Nazma Saffin General Manager
For 20 years Nazma Saffin has worked and gained extensive expertise within the genotyping sector. Working at Kbioscience and then LGC, she has held operational leadership posts responsible for manufacturing and laboratory services. With experience of ISO 9001 implementation, production scale up and LEAN operations, Nazma has successfully led highly profitable production departments. Joining 3CR Bioscience in 2022, Nazma is committed to delivering operational excellence.
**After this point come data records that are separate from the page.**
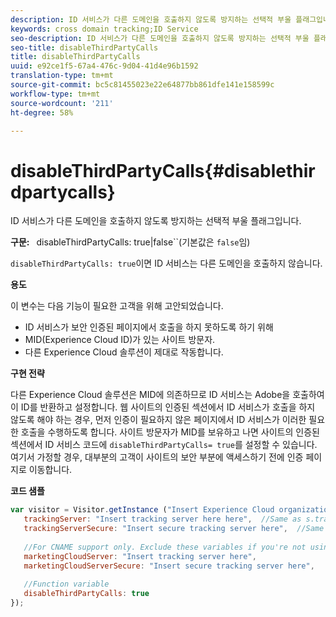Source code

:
 ```yaml
---
description: ID 서비스가 다른 도메인을 호출하지 않도록 방지하는 선택적 부울 플래그입니다.
keywords: cross domain tracking;ID Service
seo-description: ID 서비스가 다른 도메인을 호출하지 않도록 방지하는 선택적 부울 플래그입니다.
seo-title: disableThirdPartyCalls
title: disableThirdPartyCalls
uuid: e92ce1f5-67a4-476c-9d04-41d4e96b1592
translation-type: tm+mt
source-git-commit: bc5c81455023e22e64877bb861dfe141e158599c
workflow-type: tm+mt
source-wordcount: '211'
ht-degree: 58%

---
```



# disableThirdPartyCalls{#disablethirdpartycalls}

ID 서비스가 다른 도메인을 호출하지 않도록 방지하는 선택적 부울 플래그입니다.

**구문:** ` `disableThirdPartyCalls: true|false``(기본값은 `false`임)

`disableThirdPartyCalls: true`이면 ID 서비스는 다른 도메인을 호출하지 않습니다.

**용도**

이 변수는 다음 기능이 필요한 고객을 위해 고안되었습니다.

* ID 서비스가 보안 인증된 페이지에서 호출을 하지 못하도록 하기 위해
* MID(Experience Cloud ID)가 있는 사이트 방문자.
* 다른 Experience Cloud 솔루션이 제대로 작동합니다.

**구현 전략**

다른 Experience Cloud 솔루션은 MID에 의존하므로 ID 서비스는 Adobe을 호출하여 이 ID를 반환하고 설정합니다. 웹 사이트의 인증된 섹션에서 ID 서비스가 호출을 하지 않도록 해야 하는 경우, 먼저 인증이 필요하지 않은 페이지에서 ID 서비스가 이러한 필요한 호출을 수행하도록 합니다. 사이트 방문자가 MID를 보유하고 나면 사이트의 인증된 섹션에서 ID 서비스 코드에 `disableThirdPartyCalls= true`를 설정할 수 있습니다. 여기서 가정할 경우, 대부분의 고객이 사이트의 보안 부분에 액세스하기 전에 인증 페이지로 이동합니다.

**코드 샘플**

```js
var visitor = Visitor.getInstance ("Insert Experience Cloud organization ID here",{ 
   trackingServer: "Insert tracking server here here",  //Same as s.trackingServer 
   trackingServerSecure: "Insert secure tracking server here",  //Same as s.trackingServerSecure 
 
   //For CNAME support only. Exclude these variables if you're not using CNAME 
   marketingCloudServer: "Insert tracking server here", 
   marketingCloudServerSecure: "Insert secure tracking server here", 
 
   //Function variable 
   disableThirdPartyCalls: true 
}); 
```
Jon Curtis Non-Executive Chair
After 8 years in The Royal Air Force, Jon moved to the Imperial Cancer Research Fund where he pioneered the use of ultra high-throughput genomic automation, capable of 46,000 PCRs per hour. In the 1990’s Jon joined GlaxoSmithKline, implementing a high-throughput genomics platform into their drug discovery pipeline. Whilst there he also developed acoustic mixing into compound management, becoming the gold standard across pharma. Jon developed the world’s first commercially viable 1536-well PCR plates, automated thermal & laser plate-sealer, plus automated liquid-handling & tip washing tools to reduce waste and costs. In 2002 Jon co-founded KBioscience with Phil Robinson, utilising ultra high-throughput PCR instrumentation & a suite of automation tools to create the company’s SNPline robotic platform, with a capacity of 250,000 PCRs/day. The business was underpinned by their ground-breaking patented genotyping chemistry, KASP™, which has over 10,000 scientific papers to date. In November 2022 Jon joined 3CR Bioscience acting as an advisor bringing his commercial and scientific experience to the company.